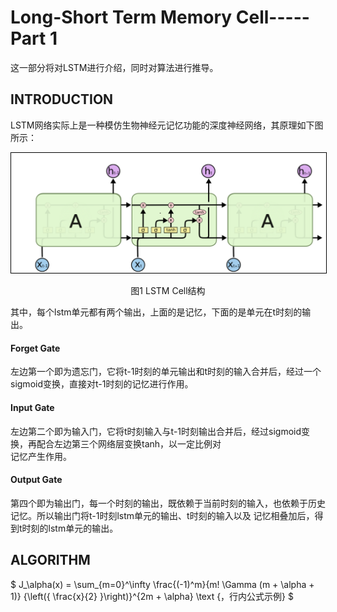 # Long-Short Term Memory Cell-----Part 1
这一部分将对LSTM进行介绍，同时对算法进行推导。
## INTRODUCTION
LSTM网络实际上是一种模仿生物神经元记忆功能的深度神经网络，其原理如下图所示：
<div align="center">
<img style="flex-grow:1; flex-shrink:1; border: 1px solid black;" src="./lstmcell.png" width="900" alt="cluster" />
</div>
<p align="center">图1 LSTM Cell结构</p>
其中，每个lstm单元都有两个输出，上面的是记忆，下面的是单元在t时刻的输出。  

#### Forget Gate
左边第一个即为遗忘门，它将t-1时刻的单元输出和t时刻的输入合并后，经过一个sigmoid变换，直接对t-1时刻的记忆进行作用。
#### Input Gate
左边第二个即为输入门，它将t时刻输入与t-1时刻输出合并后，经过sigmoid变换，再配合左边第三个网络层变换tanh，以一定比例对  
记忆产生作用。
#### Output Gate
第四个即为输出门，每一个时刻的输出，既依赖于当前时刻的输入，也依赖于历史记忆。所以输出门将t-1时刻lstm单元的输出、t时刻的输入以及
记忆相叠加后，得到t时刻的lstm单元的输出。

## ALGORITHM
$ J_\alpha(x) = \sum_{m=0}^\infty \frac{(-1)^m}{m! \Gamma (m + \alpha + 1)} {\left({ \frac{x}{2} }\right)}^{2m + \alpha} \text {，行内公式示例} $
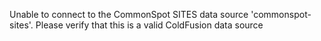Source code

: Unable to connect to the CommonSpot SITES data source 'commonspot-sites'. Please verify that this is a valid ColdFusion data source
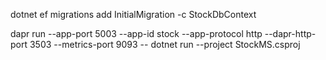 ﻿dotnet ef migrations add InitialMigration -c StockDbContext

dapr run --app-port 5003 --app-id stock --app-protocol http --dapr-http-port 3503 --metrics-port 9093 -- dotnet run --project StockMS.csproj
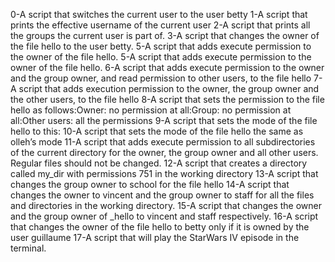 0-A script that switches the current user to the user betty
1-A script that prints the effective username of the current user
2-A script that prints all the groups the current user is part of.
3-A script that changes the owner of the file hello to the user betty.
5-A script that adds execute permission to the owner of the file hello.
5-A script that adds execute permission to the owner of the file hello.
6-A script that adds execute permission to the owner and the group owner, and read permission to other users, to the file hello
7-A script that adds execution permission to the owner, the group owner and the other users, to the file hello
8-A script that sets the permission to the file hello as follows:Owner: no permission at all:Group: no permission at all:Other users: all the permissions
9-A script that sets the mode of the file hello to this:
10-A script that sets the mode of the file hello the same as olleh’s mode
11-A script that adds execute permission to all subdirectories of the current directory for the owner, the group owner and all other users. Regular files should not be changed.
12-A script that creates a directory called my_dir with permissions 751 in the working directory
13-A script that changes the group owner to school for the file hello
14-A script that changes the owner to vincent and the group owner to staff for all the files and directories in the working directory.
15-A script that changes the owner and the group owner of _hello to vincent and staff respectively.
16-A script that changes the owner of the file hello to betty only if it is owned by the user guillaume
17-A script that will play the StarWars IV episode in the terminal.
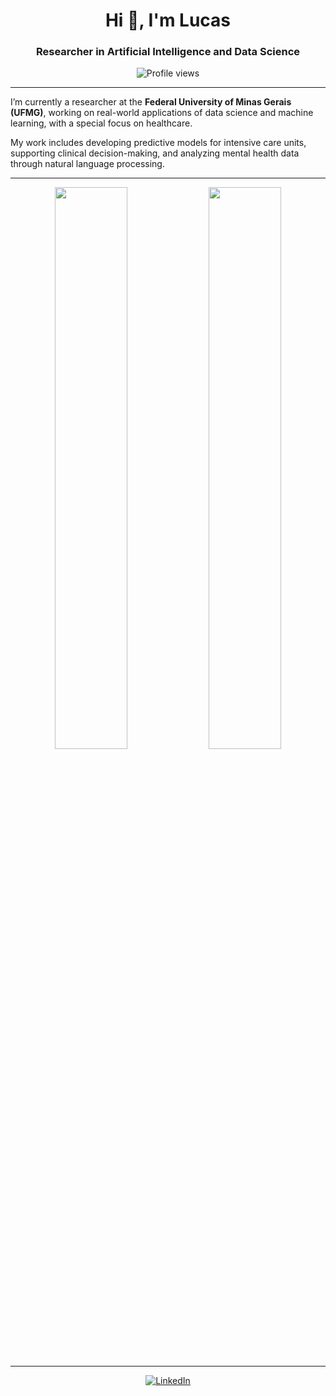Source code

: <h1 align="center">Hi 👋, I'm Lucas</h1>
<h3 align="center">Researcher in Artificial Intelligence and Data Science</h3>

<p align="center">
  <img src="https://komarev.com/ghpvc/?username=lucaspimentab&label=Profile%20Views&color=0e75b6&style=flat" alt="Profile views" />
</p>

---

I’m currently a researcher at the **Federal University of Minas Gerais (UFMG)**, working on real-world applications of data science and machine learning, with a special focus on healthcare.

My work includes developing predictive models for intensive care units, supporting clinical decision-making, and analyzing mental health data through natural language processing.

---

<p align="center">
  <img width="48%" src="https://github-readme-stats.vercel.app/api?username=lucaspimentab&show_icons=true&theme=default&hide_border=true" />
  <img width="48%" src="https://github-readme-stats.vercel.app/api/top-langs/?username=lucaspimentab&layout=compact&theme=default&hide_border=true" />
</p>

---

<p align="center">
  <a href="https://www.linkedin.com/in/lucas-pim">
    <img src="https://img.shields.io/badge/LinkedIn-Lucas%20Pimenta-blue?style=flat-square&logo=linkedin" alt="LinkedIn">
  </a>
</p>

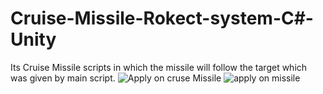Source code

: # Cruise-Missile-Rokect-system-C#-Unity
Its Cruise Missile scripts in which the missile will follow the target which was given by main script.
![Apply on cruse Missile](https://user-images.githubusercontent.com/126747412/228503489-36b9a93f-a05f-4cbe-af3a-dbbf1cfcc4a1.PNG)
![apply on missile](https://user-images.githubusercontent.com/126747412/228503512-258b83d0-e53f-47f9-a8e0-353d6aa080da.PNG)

---------------

• **DIRECTIONS FOR THIS TASK**: Out of the data above, give again only the lines starting at the one holding "6-A script that adds" and ending at the one holding "10-A script that", unchanged.

• **ANSWER SECTION**:
6-A script that adds execute permission to the owner and the group owner, and read permission to other users, to the file hello
7-A script that adds execution permission to the owner, the group owner and the other users, to the file hello
8-A script that sets the permission to the file hello as follows:Owner: no permission at all:Group: no permission at all:Other users: all the permissions
9-A script that sets the mode of the file hello to this:
10-A script that sets the mode of the file hello the same as olleh’s mode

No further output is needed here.